START Listed entries
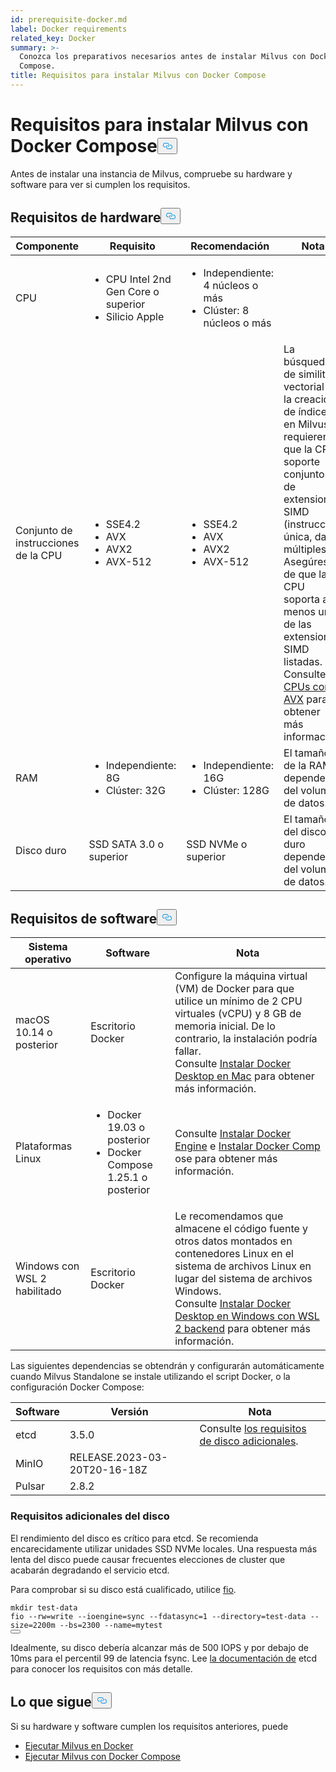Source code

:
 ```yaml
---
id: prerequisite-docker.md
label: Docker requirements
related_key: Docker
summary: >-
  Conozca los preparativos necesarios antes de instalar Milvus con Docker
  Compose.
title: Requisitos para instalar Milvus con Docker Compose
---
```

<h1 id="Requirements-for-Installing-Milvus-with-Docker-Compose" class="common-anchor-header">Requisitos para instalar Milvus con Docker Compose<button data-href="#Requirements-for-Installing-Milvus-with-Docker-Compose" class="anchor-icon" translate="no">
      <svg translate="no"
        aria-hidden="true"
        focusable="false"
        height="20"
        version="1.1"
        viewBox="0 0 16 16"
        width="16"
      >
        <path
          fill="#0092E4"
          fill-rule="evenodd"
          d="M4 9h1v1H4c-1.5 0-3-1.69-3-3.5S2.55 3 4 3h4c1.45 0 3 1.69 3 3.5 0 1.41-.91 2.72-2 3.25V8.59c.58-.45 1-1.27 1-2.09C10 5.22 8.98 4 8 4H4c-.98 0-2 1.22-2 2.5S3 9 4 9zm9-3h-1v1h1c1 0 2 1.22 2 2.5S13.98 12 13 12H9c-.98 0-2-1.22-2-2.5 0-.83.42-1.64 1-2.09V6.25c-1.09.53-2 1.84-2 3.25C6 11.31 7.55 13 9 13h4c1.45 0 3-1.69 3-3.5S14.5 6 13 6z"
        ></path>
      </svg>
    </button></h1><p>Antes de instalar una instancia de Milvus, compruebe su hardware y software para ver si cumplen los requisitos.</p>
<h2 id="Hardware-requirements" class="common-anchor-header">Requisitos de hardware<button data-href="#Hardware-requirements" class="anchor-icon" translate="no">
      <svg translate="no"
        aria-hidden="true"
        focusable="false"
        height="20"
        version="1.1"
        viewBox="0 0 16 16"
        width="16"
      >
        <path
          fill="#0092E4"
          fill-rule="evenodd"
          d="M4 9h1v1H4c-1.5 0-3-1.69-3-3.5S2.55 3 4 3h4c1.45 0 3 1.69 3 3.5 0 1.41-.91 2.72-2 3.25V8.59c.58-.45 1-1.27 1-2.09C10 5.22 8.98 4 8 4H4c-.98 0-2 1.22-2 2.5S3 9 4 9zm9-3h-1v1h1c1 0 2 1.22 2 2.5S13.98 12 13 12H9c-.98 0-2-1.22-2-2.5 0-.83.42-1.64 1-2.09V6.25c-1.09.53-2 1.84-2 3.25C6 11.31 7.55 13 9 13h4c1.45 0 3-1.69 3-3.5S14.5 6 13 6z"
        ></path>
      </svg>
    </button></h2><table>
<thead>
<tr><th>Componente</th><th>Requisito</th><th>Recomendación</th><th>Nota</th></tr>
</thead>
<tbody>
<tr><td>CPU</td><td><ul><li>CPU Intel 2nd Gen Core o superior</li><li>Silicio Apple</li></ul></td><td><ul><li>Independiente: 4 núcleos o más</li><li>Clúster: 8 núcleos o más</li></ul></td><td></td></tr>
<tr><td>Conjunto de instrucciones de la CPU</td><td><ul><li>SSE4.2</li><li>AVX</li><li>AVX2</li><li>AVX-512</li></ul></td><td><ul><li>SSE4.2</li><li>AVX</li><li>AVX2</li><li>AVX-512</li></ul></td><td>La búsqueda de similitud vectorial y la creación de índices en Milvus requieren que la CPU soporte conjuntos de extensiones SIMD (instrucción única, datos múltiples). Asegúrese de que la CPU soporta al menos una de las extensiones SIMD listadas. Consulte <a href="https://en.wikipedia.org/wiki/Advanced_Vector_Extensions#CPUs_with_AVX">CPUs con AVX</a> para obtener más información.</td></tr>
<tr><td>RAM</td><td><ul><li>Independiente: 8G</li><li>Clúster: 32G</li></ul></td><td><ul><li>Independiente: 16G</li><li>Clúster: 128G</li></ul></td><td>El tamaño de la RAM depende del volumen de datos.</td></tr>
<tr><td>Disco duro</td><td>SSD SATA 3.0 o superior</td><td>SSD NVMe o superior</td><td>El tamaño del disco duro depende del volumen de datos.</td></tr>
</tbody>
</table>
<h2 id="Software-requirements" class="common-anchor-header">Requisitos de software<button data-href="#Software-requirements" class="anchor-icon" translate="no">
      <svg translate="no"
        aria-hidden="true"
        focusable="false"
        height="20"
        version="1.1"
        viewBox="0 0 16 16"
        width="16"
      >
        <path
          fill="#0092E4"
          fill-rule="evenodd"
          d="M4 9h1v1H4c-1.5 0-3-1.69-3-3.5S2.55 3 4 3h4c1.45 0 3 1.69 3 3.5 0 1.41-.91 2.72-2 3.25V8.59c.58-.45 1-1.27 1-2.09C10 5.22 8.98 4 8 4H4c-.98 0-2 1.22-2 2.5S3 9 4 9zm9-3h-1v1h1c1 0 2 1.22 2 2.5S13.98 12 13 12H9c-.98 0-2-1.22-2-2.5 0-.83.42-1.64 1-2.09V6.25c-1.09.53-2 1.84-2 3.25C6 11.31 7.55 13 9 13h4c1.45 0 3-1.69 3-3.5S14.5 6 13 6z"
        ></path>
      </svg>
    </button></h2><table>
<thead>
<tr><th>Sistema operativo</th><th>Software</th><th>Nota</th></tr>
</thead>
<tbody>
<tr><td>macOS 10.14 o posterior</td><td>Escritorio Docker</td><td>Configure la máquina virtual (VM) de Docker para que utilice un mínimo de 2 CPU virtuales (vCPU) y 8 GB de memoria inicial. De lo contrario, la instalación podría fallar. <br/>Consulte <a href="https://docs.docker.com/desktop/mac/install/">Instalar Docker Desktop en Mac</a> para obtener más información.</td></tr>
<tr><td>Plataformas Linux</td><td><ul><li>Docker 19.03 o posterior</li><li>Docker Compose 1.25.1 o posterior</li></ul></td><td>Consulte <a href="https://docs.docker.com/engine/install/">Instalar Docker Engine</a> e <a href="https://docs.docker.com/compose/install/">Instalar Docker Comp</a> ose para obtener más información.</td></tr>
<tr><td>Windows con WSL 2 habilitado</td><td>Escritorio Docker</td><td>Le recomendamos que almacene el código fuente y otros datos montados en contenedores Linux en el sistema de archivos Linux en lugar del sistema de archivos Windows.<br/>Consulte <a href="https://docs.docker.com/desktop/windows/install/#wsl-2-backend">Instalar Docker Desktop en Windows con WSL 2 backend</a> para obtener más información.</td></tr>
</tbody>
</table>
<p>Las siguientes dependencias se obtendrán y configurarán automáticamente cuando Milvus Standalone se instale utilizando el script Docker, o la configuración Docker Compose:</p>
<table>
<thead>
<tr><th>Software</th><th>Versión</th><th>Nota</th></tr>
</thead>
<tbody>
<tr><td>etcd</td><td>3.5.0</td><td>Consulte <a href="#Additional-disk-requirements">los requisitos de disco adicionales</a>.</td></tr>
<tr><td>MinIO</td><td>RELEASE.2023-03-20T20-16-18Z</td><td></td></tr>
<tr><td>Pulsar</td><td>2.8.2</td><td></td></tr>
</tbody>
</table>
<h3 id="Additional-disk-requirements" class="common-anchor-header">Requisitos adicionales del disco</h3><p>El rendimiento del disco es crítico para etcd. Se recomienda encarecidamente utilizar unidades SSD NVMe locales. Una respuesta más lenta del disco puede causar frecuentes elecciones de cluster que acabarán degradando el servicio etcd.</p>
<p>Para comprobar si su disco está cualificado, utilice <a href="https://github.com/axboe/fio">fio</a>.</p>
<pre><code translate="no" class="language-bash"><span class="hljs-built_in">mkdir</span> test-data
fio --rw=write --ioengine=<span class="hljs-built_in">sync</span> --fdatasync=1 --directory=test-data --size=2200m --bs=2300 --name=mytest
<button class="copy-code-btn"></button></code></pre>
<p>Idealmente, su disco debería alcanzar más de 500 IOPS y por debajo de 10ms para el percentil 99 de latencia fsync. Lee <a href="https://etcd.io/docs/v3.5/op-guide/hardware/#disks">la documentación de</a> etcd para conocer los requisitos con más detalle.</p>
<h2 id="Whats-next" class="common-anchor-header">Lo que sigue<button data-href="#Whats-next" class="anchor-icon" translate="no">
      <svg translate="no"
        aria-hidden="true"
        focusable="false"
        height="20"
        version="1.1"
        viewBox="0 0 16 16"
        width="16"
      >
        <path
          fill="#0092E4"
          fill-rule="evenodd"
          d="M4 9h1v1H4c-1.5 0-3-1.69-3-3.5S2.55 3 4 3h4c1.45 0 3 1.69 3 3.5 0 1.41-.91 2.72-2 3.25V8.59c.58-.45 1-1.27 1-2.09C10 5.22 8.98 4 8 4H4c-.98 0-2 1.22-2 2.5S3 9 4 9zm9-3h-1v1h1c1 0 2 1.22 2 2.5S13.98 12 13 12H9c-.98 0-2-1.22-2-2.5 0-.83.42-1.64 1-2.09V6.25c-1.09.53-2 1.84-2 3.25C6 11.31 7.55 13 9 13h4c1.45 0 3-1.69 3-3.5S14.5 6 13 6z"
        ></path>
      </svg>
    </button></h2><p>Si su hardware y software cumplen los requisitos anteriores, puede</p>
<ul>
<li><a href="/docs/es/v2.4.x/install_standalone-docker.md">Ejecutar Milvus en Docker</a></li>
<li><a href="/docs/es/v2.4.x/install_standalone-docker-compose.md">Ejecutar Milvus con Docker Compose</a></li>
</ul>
END Listed entries
For each line of the listing that holds the word "docs", show that line.

● **Solution for this task**
<tr><td>macOS 10.14 o posterior</td><td>Escritorio Docker</td><td>Configure la máquina virtual (VM) de Docker para que utilice un mínimo de 2 CPU virtuales (vCPU) y 8 GB de memoria inicial. De lo contrario, la instalación podría fallar. <br/>Consulte <a href="https://docs.docker.com/desktop/mac/install/">Instalar Docker Desktop en Mac</a> para obtener más información.</td></tr>
<tr><td>Plataformas Linux</td><td><ul><li>Docker 19.03 o posterior</li><li>Docker Compose 1.25.1 o posterior</li></ul></td><td>Consulte <a href="https://docs.docker.com/engine/install/">Instalar Docker Engine</a> e <a href="https://docs.docker.com/compose/install/">Instalar Docker Comp</a> ose para obtener más información.</td></tr>
<tr><td>Windows con WSL 2 habilitado</td><td>Escritorio Docker</td><td>Le recomendamos que almacene el código fuente y otros datos montados en contenedores Linux en el sistema de archivos Linux en lugar del sistema de archivos Windows.<br/>Consulte <a href="https://docs.docker.com/desktop/windows/install/#wsl-2-backend">Instalar Docker Desktop en Windows con WSL 2 backend</a> para obtener más información.</td></tr>
<p>Idealmente, su disco debería alcanzar más de 500 IOPS y por debajo de 10ms para el percentil 99 de latencia fsync. Lee <a href="https://etcd.io/docs/v3.5/op-guide/hardware/#disks">la documentación de</a> etcd para conocer los requisitos con más detalle.</p>
<li><a href="/docs/es/v2.4.x/install_standalone-docker.md">Ejecutar Milvus en Docker</a></li>
<li><a href="/docs/es/v2.4.x/install_standalone-docker-compose.md">Ejecutar Milvus con Docker Compose</a></li>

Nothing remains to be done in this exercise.